What you will do: Every line in the records below with the string "commit" is to be copied out.
Exercise material Start Marker
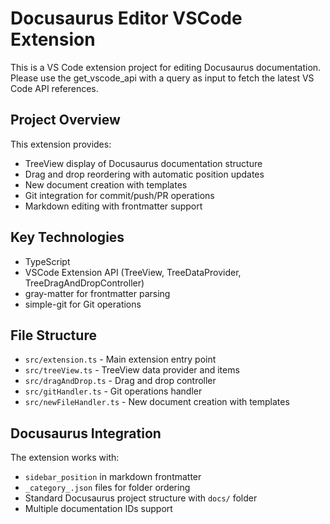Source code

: <!-- Use this file to provide workspace-specific custom instructions to Copilot. For more details, visit https://code.visualstudio.com/docs/copilot/copilot-customization#_use-a-githubcopilotinstructionsmd-file -->

# Docusaurus Editor VSCode Extension

This is a VS Code extension project for editing Docusaurus documentation. Please use the get_vscode_api with a query as input to fetch the latest VS Code API references.

## Project Overview

This extension provides:
- TreeView display of Docusaurus documentation structure
- Drag and drop reordering with automatic position updates
- New document creation with templates
- Git integration for commit/push/PR operations
- Markdown editing with frontmatter support

## Key Technologies
- TypeScript
- VSCode Extension API (TreeView, TreeDataProvider, TreeDragAndDropController)
- gray-matter for frontmatter parsing
- simple-git for Git operations

## File Structure
- `src/extension.ts` - Main extension entry point
- `src/treeView.ts` - TreeView data provider and items
- `src/dragAndDrop.ts` - Drag and drop controller
- `src/gitHandler.ts` - Git operations handler
- `src/newFileHandler.ts` - New document creation with templates

## Docusaurus Integration
The extension works with:
- `sidebar_position` in markdown frontmatter
- `_category_.json` files for folder ordering
- Standard Docusaurus project structure with `docs/` folder
- Multiple documentation IDs support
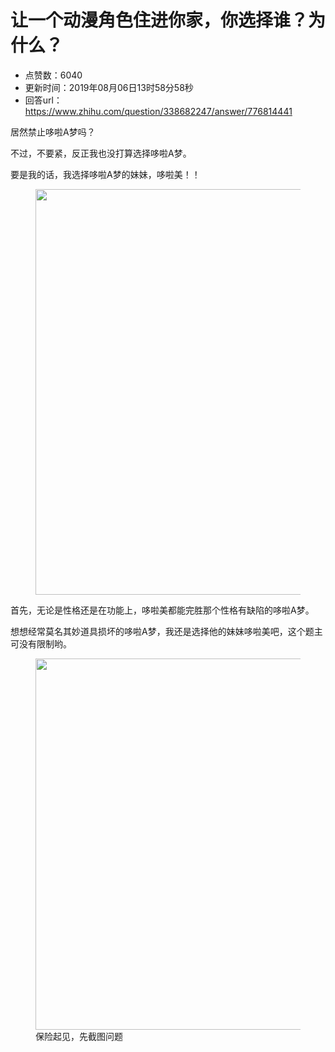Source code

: # 让一个动漫角色住进你家，你选择谁？为什么？
- 点赞数：6040
- 更新时间：2019年08月06日13时58分58秒
- 回答url：https://www.zhihu.com/question/338682247/answer/776814441
<body>
 <p data-pid="IYXH30qS">居然禁止哆啦A梦吗？</p>
 <p data-pid="gib7flJy">不过，不要紧，反正我也没打算选择哆啦A梦。</p>
 <p data-pid="2-TDRcM2">要是我的话，我选择哆啦A梦的妹妹，哆啦美！！</p>
 <figure data-size="normal">
  <img src="https://picx.zhimg.com/50/v2-a421ec66c048b1fab256f361111664a5_720w.jpg?source=1940ef5c" data-rawwidth="649" data-rawheight="1021" data-size="normal" data-caption="" data-original-token="v2-a421ec66c048b1fab256f361111664a5" data-default-watermark-src="https://pic1.zhimg.com/50/v2-1e284193d8d68aebd1ff305855c0d0bb_720w.jpg?source=1940ef5c" class="origin_image zh-lightbox-thumb" width="649" data-original="https://picx.zhimg.com/v2-a421ec66c048b1fab256f361111664a5_r.jpg?source=1940ef5c">
 </figure>
 <p data-pid="vk_bnVLr">首先，无论是性格还是在功能上，哆啦美都能完胜那个性格有缺陷的哆啦A梦。</p>
 <p data-pid="S7ZxkTM4">想想经常莫名其妙道具损坏的哆啦A梦，我还是选择他的妹妹哆啦美吧，这个题主可没有限制哟。</p>
 <figure data-size="normal">
  <img src="https://pica.zhimg.com/50/v2-2e4f6283e02c056959396395dd85cf73_720w.jpg?source=1940ef5c" data-rawwidth="594" data-rawheight="258" data-size="normal" data-original-token="v2-2e4f6283e02c056959396395dd85cf73" data-default-watermark-src="https://picx.zhimg.com/50/v2-ef262aa092b15658c0704e3da7b2052c_720w.jpg?source=1940ef5c" class="origin_image zh-lightbox-thumb" width="594" data-original="https://pica.zhimg.com/v2-2e4f6283e02c056959396395dd85cf73_r.jpg?source=1940ef5c">
  <figcaption>
   保险起见，先截图问题
  </figcaption>
 </figure>
 <p></p>
</body>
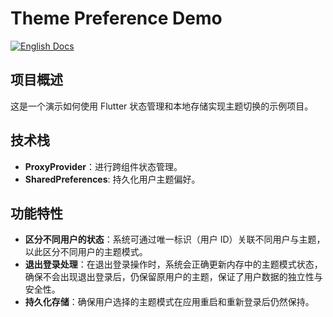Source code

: # Theme Preference Demo

[![English Docs](https://img.shields.io/badge/Docs-English-green?style=flat-square)](README.md)

## 项目概述
这是一个演示如何使用 Flutter 状态管理和本地存储实现主题切换的示例项目。

## 技术栈
- **ProxyProvider**：进行跨组件状态管理。
- **SharedPreferences**: 持久化用户主题偏好。

## 功能特性
- **区分不同用户的状态**：系统可通过唯一标识（用户 ID）关联不同用户与主题，以此区分不同用户的主题模式。
- **退出登录处理**：在退出登录操作时，系统会正确更新内存中的主题模式状态，确保不会出现退出登录后，仍保留原用户的主题，保证了用户数据的独立性与安全性。
- **持久化存储**：确保用户选择的主题模式在应用重启和重新登录后仍然保持。
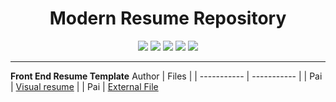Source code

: <h1 align="center">Modern Resume Repository</h1>

<div align="center">
    <p>
	    <a name="stars"><img src="https://img.shields.io/github/stars/pradipwebaholic/resume-template-hub?style=for-the-badge"></a>
	    <a name="forks"><img src="https://img.shields.io/github/forks/pradipwebaholic/resume-template-hub?logoColor=green&style=for-the-badge"></a>
	    <a name="contributions"><img src="https://img.shields.io/github/contributors/pradipwebaholic/resume-template-hub?logoColor=green&style=for-the-badge"></a>
	    <a name="madeWith"><img src="https://img.shields.io/badge/Made%20with-Markdown-1f425f.svg?style=for-the-badge"></a>
	    <a name="license"><img src="https://img.shields.io/github/license/pradipwebaholic/resume-template-hub?style=for-the-badge"></a>
    </p>
</div>

---





<strong>Front End Resume Template</strong>
  Author  | Files   |
| ----------- | ----------- | 
| Pai      | [Visual resume](./resume.jpg#home)  |
| Pai  | [External File](https://www.figma.com/community/file/1064893778677091172)  


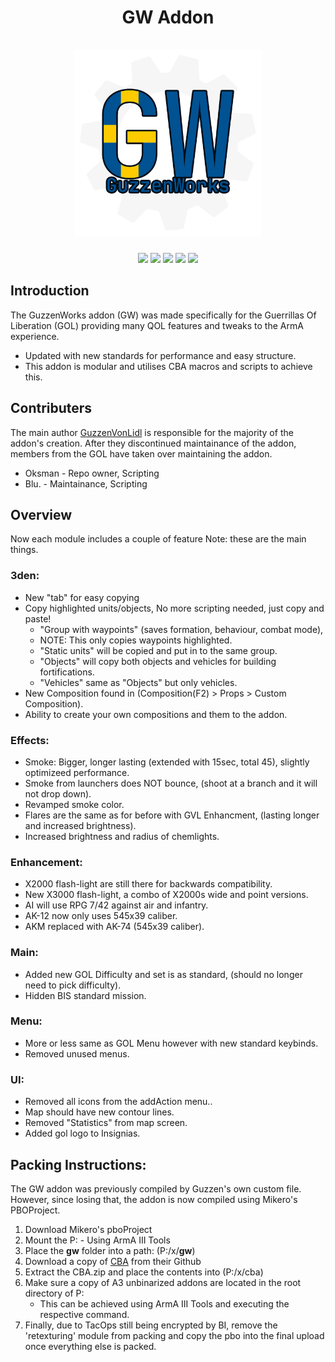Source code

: <div align="center">
    <h1 align="center">GW Addon
    <br/>
    <br/>
    <a href="https://gol-clan.com/home">
        <img src="https://github.com/oksmantv/GOL_Addon/blob/master/img/GWLogo_LM.png?raw=true#gh-dark-mode-only" alt="GOL Logo" height="300">
		<!-- <img src="https://github.com/oksmantv/GOL_Addon/blob/master/img/GWLogo_DK.png?raw=true#gh-light-mode-only" alt="GOL Logo" height="300"> -->
    </a>
    </h1>
</div>

<div align="center">
<a><img src="https://img.shields.io/github/contributors/Oksmantv/GOL_Addon?color=yellow"></img></a>
<a><img src="https://img.shields.io/github/commit-activity/t/Oksmantv/GOL_Addon"></img></a>
<a href="https://github.com/Oksmantv/GOL_Addon/issues"><img src="https://img.shields.io/github/issues-raw/Oksmantv/GOL_Addon"></img></a>
<a href="https://gol-clan.com/home"><img src="https://img.shields.io/badge/Website-Click_Me-blue"></img></a>
<a href="https://discord.gg/k9BfvVjtYv"><img src="https://img.shields.io/discord/437979456196444161?label=Discord&color=%23BA55D3"></img></a>
</div>

## Introduction

The GuzzenWorks addon (GW) was made specifically for the Guerrillas Of Liberation (GOL) providing many QOL features and tweaks to the ArmA experience.
- Updated with new standards for performance and easy structure.
- This addon is modular and utilises CBA macros and scripts to achieve this.

## Contributers
The main author [GuzzenVonLidl](https://github.com/GuzzenVonLidl) is responsible for the majority of the addon's creation. After they discontinued maintainance of the addon, members from the GOL have taken over maintaining the addon.

- Oksman - Repo owner, Scripting
- Blu. - Maintainance, Scripting

## Overview 

Now each module includes a couple of feature
Note: these are the main things.

### 3den:
* New "tab" for easy copying
* Copy highlighted units/objects, No more scripting needed, just copy and paste!
	* "Group with waypoints" (saves formation, behaviour, combat mode),
	* NOTE: This only copies waypoints highlighted.
	* "Static units" will be copied and put in to the same group.
	* "Objects" will copy both objects and vehicles for building fortifications.
	* "Vehicles" same as "Objects" but only vehicles.
* New Composition found in (Composition(F2) > Props > Custom Composition).
* Ability to create your own compositions and them to the addon.

### Effects:
* Smoke: Bigger, longer lasting (extended with 15sec, total 45), slightly optimizeed performance.
* Smoke from launchers does NOT bounce, (shoot at a branch and it will not drop down).
* Revamped smoke color.
* Flares are the same as for before with GVL Enhancment, (lasting longer and increased brightness).
* Increased brightness and radius of chemlights.

### Enhancement:
* X2000 flash-light are still there for backwards compatibility.
* New X3000 flash-light, a combo of X2000s wide and point versions.
* AI will use RPG 7/42 against air and infantry.
* AK-12 now only uses 545x39 caliber.
* AKM replaced with AK-74 (545x39 caliber).

### Main:
* Added new GOL Difficulty and set is as standard, (should no longer need to pick difficulty).
* Hidden BIS standard mission.

### Menu:
* More or less same as GOL Menu however with new standard keybinds.
* Removed unused menus.

### UI:
* Removed all icons from the addAction menu..
* Map should have new contour lines.
* Removed "Statistics" from map screen.
* Added gol logo to Insignias.

## Packing Instructions:
The GW addon was previously compiled by Guzzen's own custom file. However, since losing that, the addon is now compiled using Mikero's PBOProject.

1. Download Mikero's pboProject
2. Mount the P: - Using ArmA III Tools
3. Place the **gw** folder into a path: (P:/x/**gw**)
4. Download a copy of [CBA](https://github.com/CBATeam/CBA_A3) from their Github
5. Extract the CBA.zip and place the contents into (P:/x/cba)
6. Make sure a copy of A3 unbinarized addons are located in the root directory of P:
   - This can be achieved using ArmA III Tools and executing the respective command.
7. Finally, due to TacOps still being encrypted by BI, remove the 'retexturing' module from packing and copy the pbo into the final upload once everything else is packed.
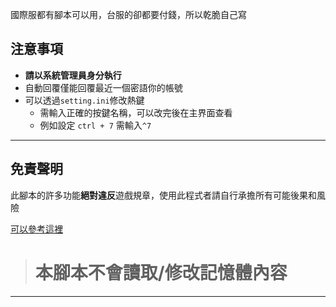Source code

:國際服都有腳本可以用，台服的卻都要付錢，所以乾脆自己寫

## 注意事項

- **請以系統管理員身分執行**
- 自動回覆僅能回覆最近一個密語你的帳號
- 可以透過`setting.ini`修改熱鍵
  - 需輸入正確的按鍵名稱，可以改完後在主界面查看
  - 例如設定 `ctrl + 7` 需輸入`^7`

------

## 免責聲明 

此腳本的許多功能**絕對違反**遊戲規章，使用此程式者請自行承擔所有可能後果和風險

 [可以參考這裡](https://www.ptt.cc/bbs/PathofExile/M.1536799446.A.BB1.html)

> 本腳本不會讀取/修改記憶體內容
> =======

------

## 

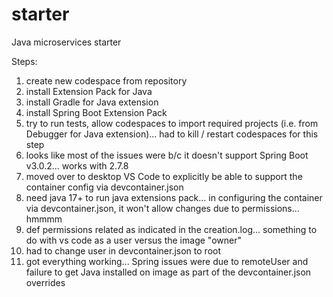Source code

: # starter
Java microservices starter

Steps:
1. create new codespace from repository
2. install Extension Pack for Java
3. install Gradle for Java extension
4. install Spring Boot Extension Pack
5. try to run tests, allow codespaces to import required projects (i.e. from Debugger for Java extension)... had to kill / restart codespaces for this step
6. looks like most of the issues were b/c it doesn't support Spring Boot v3.0.2... works with 2.7.8
7. moved over to desktop VS Code to explicitly be able to support the container config via devcontainer.json
8. need java 17+ to run java extensions pack... in configuring the container via devcontainer.json, it won't allow changes due to permissions... hmmmm
9. def permissions related as indicated in the creation.log... something to do with vs code as a user versus the image "owner"
10. had to change user in devcontainer.json to root 
11. got everything working... Spring issues were due to remoteUser and failure to get Java installed on image as part of the devcontainer.json overrides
Exercise material End Marker
Answer for this exercise:
- Git integration for commit/push/PR operations
<a><img src="https://img.shields.io/github/commit-activity/t/Oksmantv/GOL_Addon"></img></a>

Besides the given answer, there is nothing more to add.